Вообще тема "Бродский и зарубежная поэзия" гораздо шире и глубже, чем это может показаться на первый взгляд, и включает в себя не только метрическую и тематическую перекличку, но и полемику, аллюзии, скрытые цитаты, иронические суждения, завуалированные насмешки и другие разнообразные виды взаимодействия с чужим текстом. Из-за своей сложности и открытости тема эта требует особого исследования, далеко выходящего за рамки преемственности и новаторства, взятые за основу в данной книге. Поэтому я позволю себе уклониться от попыток ее детального рассмотрения и остановлюсь лишь на одном стихотворении, интересном как пример литературной полемики Бродского, выполненной в полушутливом "гаерском" тоне игры с читателем.
Это забавное стихотворение посвящено теме Фауста и озаглавлено "Два часа в резервуаре".139 Забавно оно прежде всего по исполнению – поэт избрал довольно редкий способ создания комического и иронического контекста -макароническую речь, в данном случае – вкрапление немецких слов, а также имитацию немецкого ломаного произношения в русских фразах.

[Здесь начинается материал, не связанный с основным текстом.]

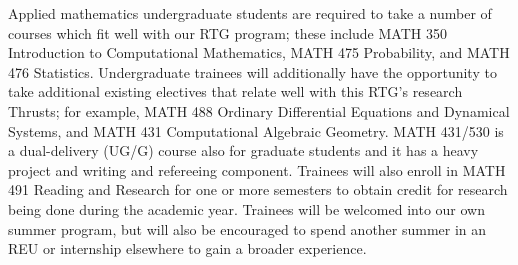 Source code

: \documentclass[11pt]{NSFamsart}
\begin{document}
Applied mathematics undergraduate students are required to take a number of courses which fit well with our RTG program; these include MATH 350 Introduction to Computational Mathematics,  MATH 475 Probability, and MATH 476 Statistics. %
Undergraduate trainees will additionally have the opportunity to take additional existing electives %
that relate well with this RTG's research Thrusts; for example, MATH 488 Ordinary Differential Equations and Dynamical Systems, and MATH 431 Computational Algebraic Geometry. %
MATH 431/530 is a dual-delivery (UG/G) course also for graduate students and it has  a heavy project and writing and refereeing component.  Trainees will also enroll in MATH 491 Reading and Research for one or more semesters to obtain credit for research being done during the academic year.  Trainees will be welcomed into our own summer program, but will also be encouraged to spend another summer in an REU or internship elsewhere to gain a broader experience.
\end{document}
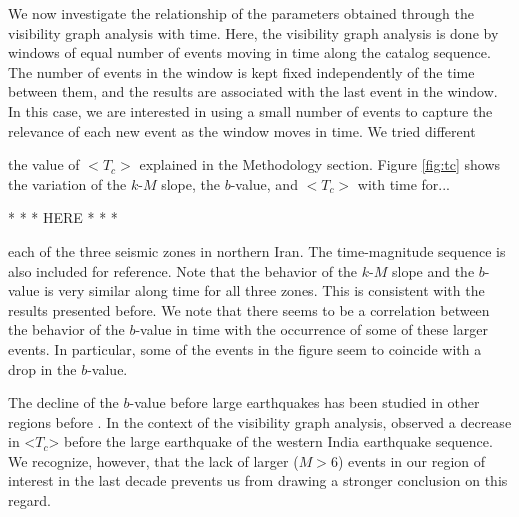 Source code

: We now investigate the relationship of the parameters obtained through the visibility graph analysis with time. Here, the visibility graph analysis is done by windows of equal number of events moving in time along the catalog sequence. The number of events in the window is kept fixed independently of the time between them, and the results are associated with the last event in the window. In this case, we are interested in using a small number of events to capture the relevance of each new event as the window moves in time. We tried different 

 the value of $<$$T_c$$>$ explained in the Methodology section. Figure \ref{fig:tc} shows the variation of the $k$-$M$ slope, the $b$-value, and $<$$T_c$$>$ with time for...

* * * HERE * * *

each of the three seismic zones in northern Iran. The time-magnitude sequence is also included for reference. Note that the behavior of the $k$-$M$ slope and the $b$-value is very similar along time for all three zones.  This is consistent with the results presented before. We note that there seems to be a correlation between the behavior of the $b$-value in time with the occurrence of some of these larger events. In particular, some of the events in the figure seem to coincide with a drop in the $b$-value. 

The decline of the $b$-value before large earthquakes has been studied in other regions before \citep[e.g.,][]{Wyss2000, Wyss2006, Schorlemmer2005, Chan2012}. In the context of the visibility graph analysis, \citet{Telesca2016} observed a decrease in <$T_c$> before the large earthquake of the western India earthquake sequence. We recognize, however, that the lack of larger ($M>6$) events in our region of interest in the last decade prevents us from drawing a stronger conclusion on this regard. 



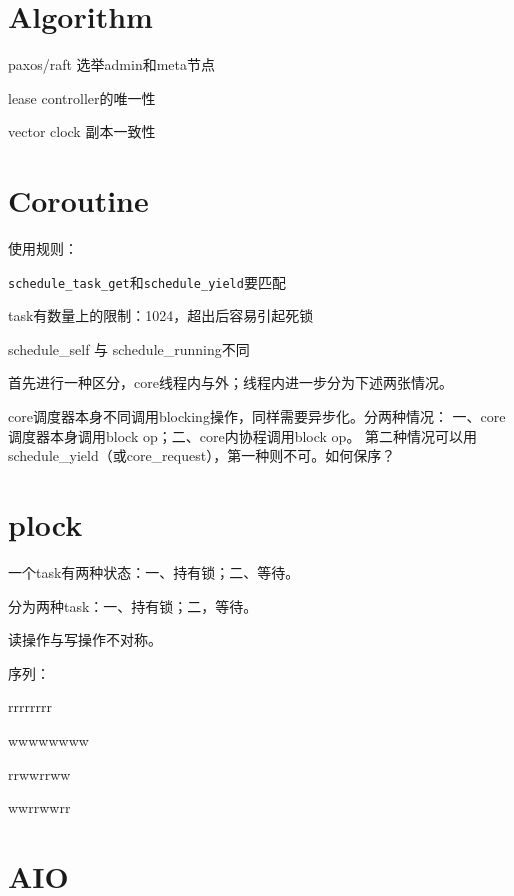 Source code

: \section{Algorithm}

\begin{compactitem}
    \item paxos/raft 选举admin和meta节点
    \item lease controller的唯一性
    \item vector clock 副本一致性
\end{compactitem}

\section{Coroutine}

使用规则：
\begin{compactitem}
    \item \verb|schedule_task_get|和\verb|schedule_yield|要匹配
    \item task有数量上的限制：1024，超出后容易引起死锁
    \item schedule\_self 与 schedule\_running不同
\end{compactitem}

首先进行一种区分，core线程内与外；线程内进一步分为下述两张情况。

core调度器本身不同调用blocking操作，同样需要异步化。分两种情况：
一、core调度器本身调用block op；二、core内协程调用block op。
第二种情况可以用schedule\_yield（或core\_request），第一种则不可。如何保序？

\section{plock}

一个task有两种状态：一、持有锁；二、等待。

分为两种task：一、持有锁；二，等待。

读操作与写操作不对称。

序列：
\begin{enumbox}
\item rrrrrrrr
\item wwwwwwww
\item rrwwrrww
\item wwrrwwrr
\end{enumbox}

\section{AIO}

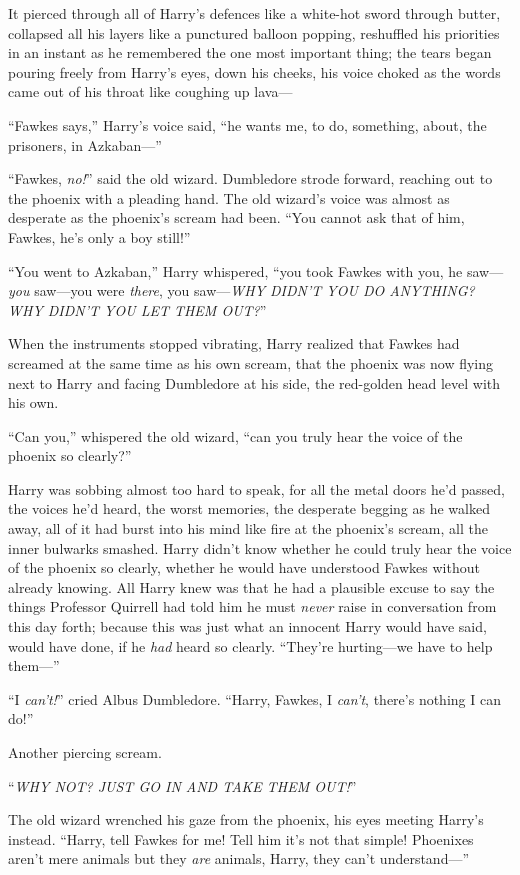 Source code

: It pierced through all of Harry’s defences like a white-hot sword through butter, collapsed all his layers like a punctured balloon popping, reshuffled his priorities in an instant as he remembered the one most important thing; the tears began pouring freely from Harry’s eyes, down his cheeks, his voice choked as the words came out of his throat like coughing up lava—

“Fawkes says,” Harry’s voice said, “he wants me, to do, something, about, the prisoners, in Azkaban—”

“Fawkes, \emph{no!}” said the old wizard. Dumbledore strode forward, reaching out to the phoenix with a pleading hand. The old wizard’s voice was almost as desperate as the phoenix’s scream had been. “You cannot ask that of him, Fawkes, he’s only a boy still!”

“You went to Azkaban,” Harry whispered, “you took Fawkes with you, he saw—\emph{you} saw—you were \emph{there}, you saw—\emph{WHY DIDN’T YOU DO ANYTHING? WHY DIDN’T YOU LET THEM OUT?}”

When the instruments stopped vibrating, Harry realized that Fawkes had screamed at the same time as his own scream, that the phoenix was now flying next to Harry and facing Dumbledore at his side, the red-golden head level with his own.

“Can you,” whispered the old wizard, “can you truly hear the voice of the phoenix so clearly?”

Harry was sobbing almost too hard to speak, for all the metal doors he’d passed, the voices he’d heard, the worst memories, the desperate begging as he walked away, all of it had burst into his mind like fire at the phoenix’s scream, all the inner bulwarks smashed. Harry didn’t know whether he could truly hear the voice of the phoenix so clearly, whether he would have understood Fawkes without already knowing. All Harry knew was that he had a plausible excuse to say the things Professor Quirrell had told him he must \emph{never} raise in conversation from this day forth; because this was just what an innocent Harry would have said, would have done, if he \emph{had} heard so clearly. “They’re hurting—we have to help them—”

“I \emph{can’t!}” cried Albus Dumbledore. “Harry, Fawkes, I \emph{can’t}, there’s nothing I can do!”

Another piercing scream.

“\emph{WHY NOT? JUST GO IN AND TAKE THEM OUT!}”

The old wizard wrenched his gaze from the phoenix, his eyes meeting Harry’s instead. “Harry, tell Fawkes for me! Tell him it’s not that simple! Phoenixes aren’t mere animals but they \emph{are} animals, Harry, they can’t understand—”

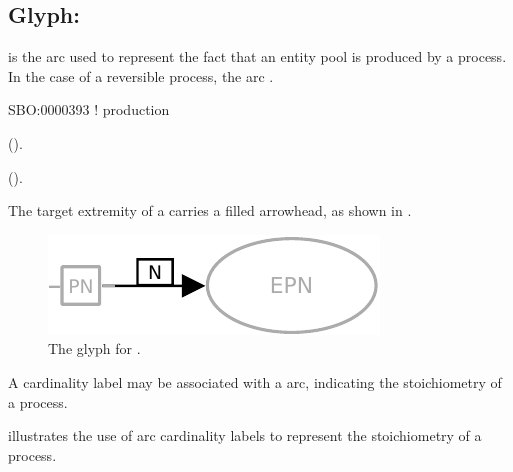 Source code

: \subsection{Glyph: }
\label{sec:production}

 is the arc used to represent the fact that an entity pool is produced by a process. In the case of a reversible process, the  arc .

\begin{glyphDescription}

\glyphSboTerm
SBO:0000393 ! production

\glyphOrigin
{}  ().

\glyphTarget
{}  ().

\glyphSymbol
The target extremity of a  carries a filled arrowhead, as shown in .

\end{glyphDescription}

\begin{figure}[H]
  \centering
  \includegraphics{images/production}
  \caption{The \PD glyph for .}
  \label{fig:production}
\end{figure}

A cardinality label may be associated with a  arc, indicating the stoichiometry of a process.

 illustrates the use of  arc cardinality labels to represent the stoichiometry of a process.

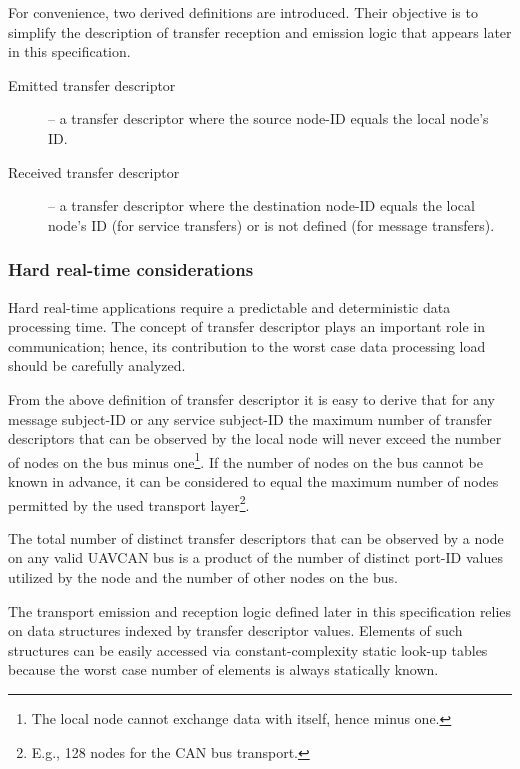 For convenience, two derived definitions are introduced.
Their objective is to simplify the description of transfer reception and emission logic that appears later in this
specification.
\begin{description}
    \item[Emitted transfer descriptor] -- a transfer descriptor where the source node-ID equals the local node's ID.
    \item[Received transfer descriptor] -- a transfer descriptor where the destination node-ID equals
    the local node's ID (for service transfers) or is not defined (for message transfers).
\end{description}

\subsubsection{Hard real-time considerations}

Hard real-time applications require a predictable and deterministic data processing time.
The concept of transfer descriptor plays an important role in communication;
hence, its contribution to the worst case data processing load should be carefully analyzed.

\begin{remark}
    From the above definition of transfer descriptor it is easy to derive that for any
    message subject-ID or any service subject-ID the maximum number of transfer descriptors
    that can be observed by the local node will never exceed the number of nodes on the bus minus
    one\footnote{The local node cannot exchange data with itself, hence minus one.}.
    If the number of nodes on the bus cannot be known in advance, it can be considered to equal the maximum
    number of nodes permitted by the used transport layer\footnote{E.g., 128 nodes for the CAN bus transport.}.

    The total number of distinct transfer descriptors that can be observed by a node on any valid UAVCAN bus
    is a product of the number of distinct port-ID values utilized by the node and the number of other nodes on the bus.

    The transport emission and reception logic defined later in this specification relies on data structures
    indexed by transfer descriptor values.
    Elements of such structures can be easily accessed via constant-complexity static look-up tables
    because the worst case number of elements is always statically known.
\end{remark}

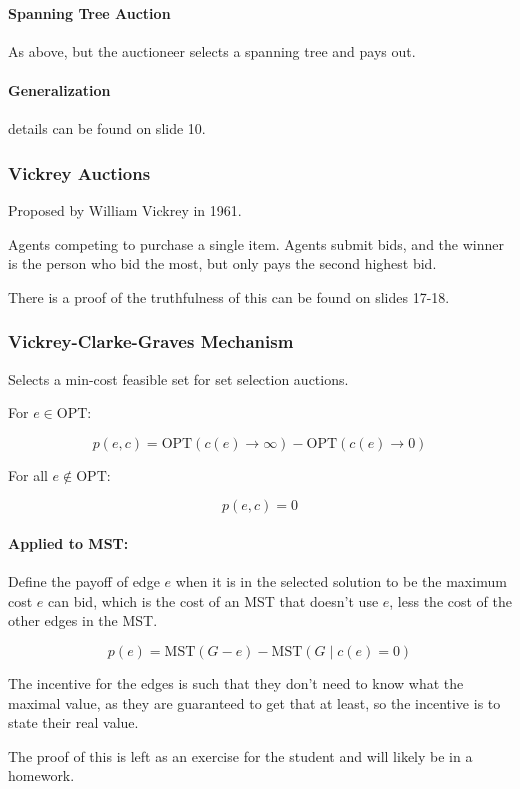 \documentclass{idc_msc}
\begin{document}
\paragraph{Spanning Tree Auction}

As above, but the auctioneer selects a spanning tree and pays out.

\paragraph{Generalization}

details can be found on slide 10.

\subsubsection{Vickrey Auctions}

Proposed by William Vickrey in 1961\cite{vickrey1961counterspeculation}.

Agents competing to purchase a single item.
Agents submit bids, and the winner is the person who bid the most, but only pays the second highest bid.

There is a proof of the truthfulness of this can be found on slides 17-18.

\subsubsection{Vickrey-Clarke-Graves Mechanism}

Selects a min-cost feasible set for set selection auctions.

For \(e \in \text{OPT}\):

\[p(e,c) = \text{OPT}(c(e) \to \infty) - \text{OPT}(c(e) \to 0)\]

For all \(e \notin \text{OPT}\):

\[p(e,c) = 0\]

\paragraph{Applied to MST:}

Define the payoff of edge \(e\) when it is in the selected solution to be the maximum cost \(e\) can bid, which is the cost of an MST that doesn't use \(e\), less the cost of the other edges in the MST.

\[
p(e) = \text{MST}(G-e) - \text{MST}(G \mid c(e) = 0)
\]

The incentive for the edges is such that they don't need to know what the maximal value, as they are guaranteed to get that at least, so the incentive is to state their real value.

The proof of this is left as an exercise for the student and will likely be in a homework.
\end{document}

Прием макаронической речи весьма характерен для области комического как в прозе, так и в поэзии; комический эффект возникает, по-видимому, благодаря строгости языковой нормы, любое отклонение от которой, будь то искаженное произношение или вкрапление иностранного слова, воспринимается как забавный сюрприз. В русской прозе прием макаронизации можно встретить от Фонвизина до Зощенко,* в поэзии он редок, как постоянный прием характерен лишь для шуточных стихотворений Мятлева (Я к коловратностям привык; Вся жизнь по мне – пантерн мажик!),140 а также для его длинной комической поэмы "Сенсации и замечания госпожи Курдюковой за границею, дан л'этранже":
Вам понравится Европа.
Право, мешкать иль не фо' па,
А то будете маляд,
Отправляйтесь-ка в Кронштадт.141
* "Я не могу дормир в потемках" (Пушкин); "Я большой аматер со стороны женской полноты" (Гоголь); "Je suis un опустившийся человек" (Достоевский).
Чаще всего макароническая речь, смешная сама по себе, используется и для высмеивания ее носителей, будь то московская аристократия, говорящая на смеси "французского с нижегородским", незадачливый советский турист, не знающий, как открыть дверь в немецкой уборной и зовущий местных жителей на помощь (Зощенко)* или немецкий барон, претендующий на русский престол (Демьян Бедный).**
* "Геноссе, говорю, геноссе, дер тюр, сволочь, никак не открывается." ("Западня")
** Вам мой фамилий всем известный: /Их бин фон Врангель, герр барон. /Я самый лючший, самый шестный /Есть кандидат на русский трон... ("Манифест барона фон-Врангеля")
Не то у Бродского, который говорит макаронически от себя с совершенно иной целью, а именно – иронически принизить и лишить романтического ореола саму тему Фауста, показать ее философскую несостоятельность и несерьезность. Причину такого негативного отношения Бродского к великой немецкой поэме следует искать в резком отличии позиции русского поэта в его взглядах на человека и смысл его жизни от фаустовского. При этом не следует забывать, что Бродский говорит здесь не о поэзии Гете как таковой, а лишь о теме Фауста, причем с изрядной долей комической иронии, то есть "не на полном серьезе". Тем не менее, позиция Бродского все же недвусмысленна – в шуточной форме содержится серьезная критика как мистицизма как формы познания мира вообще, так и отношения к миру и людям "сверхчеловека", готового пойти на все для достижения своих целей. Последнее особенно отталкивающе действует на Бродского, в философии которого нет места угнетению, использованию других или любой иной формы хождения по головам и пренебрежения к гуманистическому началу в человеке.